(Collected data)
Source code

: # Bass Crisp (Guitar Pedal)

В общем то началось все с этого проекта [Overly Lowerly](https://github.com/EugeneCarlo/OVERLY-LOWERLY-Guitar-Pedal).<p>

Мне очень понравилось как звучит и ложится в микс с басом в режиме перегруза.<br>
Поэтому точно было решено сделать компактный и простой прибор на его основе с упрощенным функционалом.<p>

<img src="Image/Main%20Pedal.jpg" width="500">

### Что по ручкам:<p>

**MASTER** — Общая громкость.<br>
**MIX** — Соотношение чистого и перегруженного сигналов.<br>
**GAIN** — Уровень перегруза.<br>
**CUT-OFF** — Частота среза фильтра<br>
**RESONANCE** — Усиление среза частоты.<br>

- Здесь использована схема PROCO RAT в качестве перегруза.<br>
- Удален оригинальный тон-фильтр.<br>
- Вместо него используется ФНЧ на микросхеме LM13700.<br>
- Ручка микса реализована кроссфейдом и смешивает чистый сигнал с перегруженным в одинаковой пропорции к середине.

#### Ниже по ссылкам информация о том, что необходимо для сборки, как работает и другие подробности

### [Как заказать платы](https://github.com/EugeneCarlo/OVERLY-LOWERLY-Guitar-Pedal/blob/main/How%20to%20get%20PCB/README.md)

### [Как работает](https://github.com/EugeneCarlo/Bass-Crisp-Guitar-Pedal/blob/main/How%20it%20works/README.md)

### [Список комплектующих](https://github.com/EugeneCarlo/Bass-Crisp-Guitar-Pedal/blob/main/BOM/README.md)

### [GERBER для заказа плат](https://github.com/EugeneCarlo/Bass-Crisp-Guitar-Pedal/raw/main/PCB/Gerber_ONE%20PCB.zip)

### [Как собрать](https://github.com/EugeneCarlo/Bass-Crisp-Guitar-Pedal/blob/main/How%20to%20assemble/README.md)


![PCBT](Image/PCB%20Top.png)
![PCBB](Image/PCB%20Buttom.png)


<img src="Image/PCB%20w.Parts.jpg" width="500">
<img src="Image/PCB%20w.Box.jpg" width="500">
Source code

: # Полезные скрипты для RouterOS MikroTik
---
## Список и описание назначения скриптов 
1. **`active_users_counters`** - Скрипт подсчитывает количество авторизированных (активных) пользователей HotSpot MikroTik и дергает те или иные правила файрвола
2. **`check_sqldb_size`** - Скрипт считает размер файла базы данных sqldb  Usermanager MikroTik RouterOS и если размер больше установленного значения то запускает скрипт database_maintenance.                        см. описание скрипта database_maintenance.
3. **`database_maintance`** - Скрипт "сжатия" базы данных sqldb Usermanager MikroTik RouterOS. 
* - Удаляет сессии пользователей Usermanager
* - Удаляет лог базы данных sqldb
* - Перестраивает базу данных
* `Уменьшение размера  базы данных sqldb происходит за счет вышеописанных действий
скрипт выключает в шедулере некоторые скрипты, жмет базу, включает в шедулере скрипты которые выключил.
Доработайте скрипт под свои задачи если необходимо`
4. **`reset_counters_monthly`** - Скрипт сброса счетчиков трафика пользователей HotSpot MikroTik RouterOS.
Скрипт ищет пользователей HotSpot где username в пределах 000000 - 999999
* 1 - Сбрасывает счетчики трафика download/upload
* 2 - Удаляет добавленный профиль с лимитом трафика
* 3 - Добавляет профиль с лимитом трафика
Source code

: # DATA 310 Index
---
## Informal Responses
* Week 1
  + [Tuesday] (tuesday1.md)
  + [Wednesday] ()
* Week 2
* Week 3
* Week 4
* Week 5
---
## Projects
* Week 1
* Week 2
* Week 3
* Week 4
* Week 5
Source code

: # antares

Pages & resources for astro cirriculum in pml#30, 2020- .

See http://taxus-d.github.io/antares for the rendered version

Activity: Could you reproduce the lines above, from the one that holds "скрипт выключает в" through the last, exactly as they stand?

Response to this task:
скрипт выключает в шедулере некоторые скрипты, жмет базу, включает в шедулере скрипты которые выключил.
Доработайте скрипт под свои задачи если необходимо`
4. **`reset_counters_monthly`** - Скрипт сброса счетчиков трафика пользователей HotSpot MikroTik RouterOS.
Скрипт ищет пользователей HotSpot где username в пределах 000000 - 999999
* 1 - Сбрасывает счетчики трафика download/upload
* 2 - Удаляет добавленный профиль с лимитом трафика
* 3 - Добавляет профиль с лимитом трафика
Source code

: # DATA 310 Index
---
## Informal Responses
* Week 1
  + [Tuesday] (tuesday1.md)
  + [Wednesday] ()
* Week 2
* Week 3
* Week 4
* Week 5
---
## Projects
* Week 1
* Week 2
* Week 3
* Week 4
* Week 5
Source code

: # antares

Pages & resources for astro cirriculum in pml#30, 2020- .

See http://taxus-d.github.io/antares for the rendered version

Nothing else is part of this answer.